Member, Montana House of Representatives, 90th District
- Incumbent
- Assumed office January 7, 2019
- Preceded by: Ellie Boldman

Member, Missoula, Montana City Council
- In office 2006–2018

Personal details
- Party: Democratic
- Alma mater: University of California, Davis University of Montana

= Marilyn Marler =

American politician

Marilyn Marler is an American politician. She is a Democrat representing the 90th district in the Montana House of Representatives.

== Political career ==

Marler was a member of the City Council of Missoula, Montana from 2006 to 2018.

In 2018, Ellie Hill, former District 90 representative in the Montana House of Representatives, was unable to run for reelection due to term limits, and Marler ran for the open seat. She defeated Republican Nick Knowles with 67.8% of the vote.

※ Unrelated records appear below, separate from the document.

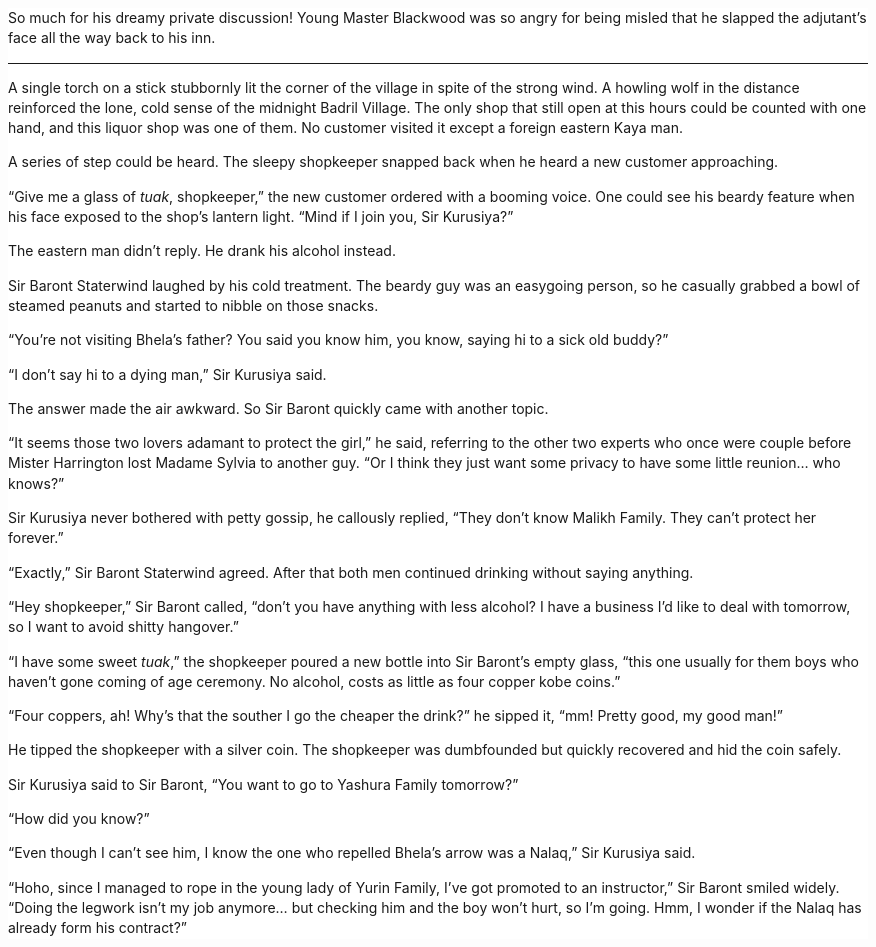 So much for his dreamy private discussion! Young Master Blackwood was so angry for being misled that he slapped the adjutant’s face all the way back to his inn.

***

A single torch on a stick stubbornly lit the corner of the village in spite of the strong wind. A howling wolf in the distance reinforced the lone, cold sense of the midnight Badril Village. The only shop that still open at this hours could be counted with one hand, and this liquor shop was one of them. No customer visited it except a foreign eastern Kaya man.

A series of step could be heard. The sleepy shopkeeper snapped back when he heard a new customer approaching.

“Give me a glass of _tuak_, shopkeeper,” the new customer ordered with a booming voice. One could see his beardy feature when his face exposed to the shop’s lantern light. “Mind if I join you, Sir Kurusiya?”

The eastern man didn’t reply. He drank his alcohol instead.

Sir Baront Staterwind laughed by his cold treatment. The beardy guy was an easygoing person, so he casually grabbed a bowl of steamed peanuts and started to nibble on those snacks.

“You’re not visiting Bhela’s father? You said you know him, you know, saying hi to a sick old buddy?”

“I don’t say hi to a dying man,” Sir Kurusiya said.

The answer made the air awkward. So Sir Baront quickly came with another topic.

“It seems those two lovers adamant to protect the girl,” he said, referring to the other two experts who once were couple before Mister Harrington lost Madame Sylvia to another guy. “Or I think they just want some privacy to have some little reunion… who knows?”

Sir Kurusiya never bothered with petty gossip, he callously replied, “They don’t know Malikh Family. They can’t protect her forever.”

“Exactly,” Sir Baront Staterwind agreed. After that both men continued drinking without saying anything.

“Hey shopkeeper,” Sir Baront called, “don’t you have anything with less alcohol? I have a business I’d like to deal with tomorrow, so I want to avoid shitty hangover.”

“I have some sweet _tuak_,” the shopkeeper poured a new bottle into Sir Baront’s empty glass, “this one usually for them boys who haven’t gone coming of age ceremony. No alcohol, costs as little as four copper kobe coins.”

“Four coppers, ah! Why’s that the souther I go the cheaper the drink?” he sipped it, “mm! Pretty good, my good man!”

He tipped the shopkeeper with a silver coin. The shopkeeper was dumbfounded but quickly recovered and hid the coin safely.

Sir Kurusiya said to Sir Baront, “You want to go to Yashura Family tomorrow?”

“How did you know?”

“Even though I can’t see him, I know the one who repelled Bhela’s arrow was a Nalaq,” Sir Kurusiya said.

“Hoho, since I managed to rope in the young lady of Yurin Family, I’ve got promoted to an instructor,” Sir Baront smiled widely. “Doing the legwork isn’t my job anymore… but checking him and the boy won’t hurt, so I’m going. Hmm, I wonder if the Nalaq has already form his contract?”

As of July 2020, Marler sits on the following committees:
- Natural Resources
- Taxation
- Local Government
- Legislative Administration

=== Electoral record ===

2018 general election: Montana House of Representatives, District 90
| Party |  | Candidate | Votes | % |
|---|---|---|---|---|
|  | Democratic | Marilyn Marler | 3,575 | 67.8% |
|  | Republican | Nick Knowles | 1,694 | 32.2% |

== Personal life ==

Marler holds a Bachelor's degree from University of California, Davis and a Master's degree from the University of Montana, both in Biology. She has been a Natural Areas Specialist at the University of Montana since 1998.